Bis zum 11. September 2001 war unklar, wie die Vereinigten Staaten ihre neue Rolle interpretieren würden. George Bush begann seine Präsidentschaft mit der erklärten Skepsis gegenüber der globalen Ordnungsfunktion der USA und der Politik des "nation building" in den Krisenregionen an der Peripherie des Weltmarkts. Die Anschläge auf das World Trade Center und das Pentagon veränderten diese Haltung schlagartig, und die neue Nationale Sicherheitsstrategie vom Herbst 2002 kodifiziert diesen Wandel. Der Rückzug auf die Festung Amerika ist keine Option mehr. Stattdessen herrscht die Doktrin der Vorwärtsverteidigung – weltweit und mit wechselnden Allianzen. Man muss es nicht als demagogische Verschleierung lesen, wenn Bush vor Veteranen im Weißen Haus erklärt: "Amerika hat keine territorialen Ambitionen. Wir wollen kein Imperium werden" – jedenfalls, muss man dazufügen, kein Imperium der alten Art. Der Schlüsselbegriff für die Strategen in der Administration und den konservativen think tanks ist "national security" – mit einem sehr weit gefassten Sicherheitsbegriff.
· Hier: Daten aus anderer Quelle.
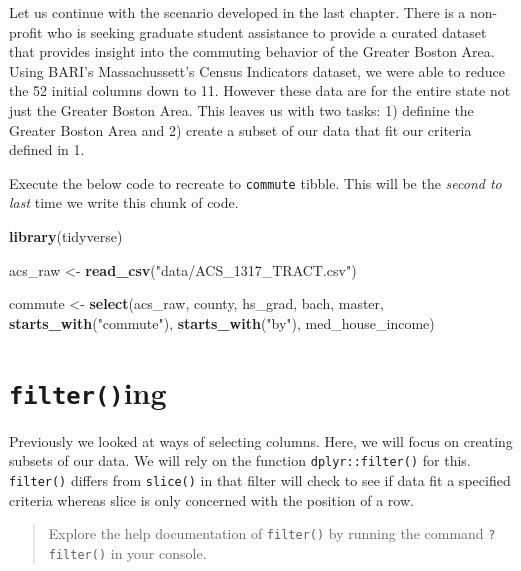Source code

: \documentclass[
]{book}
\newenvironment{Shaded}{\begin{snugshade}}{\end{snugshade}}
\newcommand{\KeywordTok}[1]{\textcolor[rgb]{0.13,0.29,0.53}{\textbf{#1}}}
\newcommand{\NormalTok}[1]{#1}
\newcommand{\StringTok}[1]{\textcolor[rgb]{0.31,0.60,0.02}{#1}}
\begin{document}
Let us continue with the scenario developed in the last chapter. There is a non-profit who is seeking graduate student assistance to provide a curated dataset that provides insight into the commuting behavior of the Greater Boston Area. Using BARI's Massachussett's Census Indicators dataset, we were able to reduce the 52 initial columns down to 11. However these data are for the entire state not just the Greater Boston Area. This leaves us with two tasks: 1) definine the Greater Boston Area and 2) create a subset of our data that fit our criteria defined in 1.

Execute the below code to recreate to \texttt{commute} tibble. This will be the \emph{second to last} time we write this chunk of code.

\begin{Shaded}
\begin{Highlighting}[]
\KeywordTok{library}\NormalTok{(tidyverse)}

\NormalTok{acs\_raw \textless{}{-}}\StringTok{ }\KeywordTok{read\_csv}\NormalTok{(}\StringTok{"data/ACS\_1317\_TRACT.csv"}\NormalTok{)}

\NormalTok{commute \textless{}{-}}\StringTok{ }\KeywordTok{select}\NormalTok{(acs\_raw,}
\NormalTok{                  county,}
\NormalTok{                  hs\_grad, bach, master,}
                  \KeywordTok{starts\_with}\NormalTok{(}\StringTok{"commute"}\NormalTok{),}
                  \KeywordTok{starts\_with}\NormalTok{(}\StringTok{"by"}\NormalTok{),}
\NormalTok{                  med\_house\_income)}
\end{Highlighting}
\end{Shaded}

\hypertarget{filtering}{%
\section{\texorpdfstring{\texttt{filter()}ing}{filter()ing}}\label{filtering}}

Previously we looked at ways of selecting columns. Here, we will focus on creating subsets of our data. We will rely on the function \texttt{dplyr::filter()} for this. \texttt{filter()} differs from \texttt{slice()} in that filter will check to see if data fit a specified criteria whereas slice is only concerned with the position of a row.

\begin{quote}
Explore the help documentation of \texttt{filter()} by running the command \texttt{?filter()} in your console.
\end{quote}
\end{document}
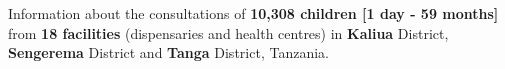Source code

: \documentclass[
  letterpaper,
  DIV=11,
  numbers=noendperiod,
  oneside]{scrreprt}
\begin{document}
Information about the consultations of \textbf{10,308 children {[}1 day
- 59 months{]}} from \textbf{18 facilities} (dispensaries and health
centres) in \textbf{Kaliua} District, \textbf{Sengerema} District and
\textbf{Tanga} District, Tanzania.

\begin{figure}

\begin{minipage}[t]{0.50\linewidth}

{\centering 


}

\subcaption{\label{fig-tanzania-study-regions}}
\end{minipage}%
%
\begin{minipage}[t]{0.50\linewidth}

{\centering 

}
\end{minipage}
\end{figure}
\end{document}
Er schließt die Sicherheit der Rohstoffversorgung, von der nicht nur die amerikanische Ökonomie abhängt, ebenso ein wie die weltweite Bekämpfung terroristischer Netzwerke und eine aggressive Politik gegenüber Bestrebungen despotischer Regimes, die Verfügung über ABC-Waffen zu erlangen. De facto haben sich die USA damit zu einer weltweiten Stabilitäts- und Ordnungspolitik entschlossen. Darin steckt zugleich die Wahrnehmung globaler Verantwortung wie die Gefahr der Hybris: zu verkennen, dass selbst die USA mit dieser Aufgabe überfordert sind und umso stärkere Gegenkräfte mobilisieren, wie sie ihre Interessen zum Maßstab der Weltordnung erheben.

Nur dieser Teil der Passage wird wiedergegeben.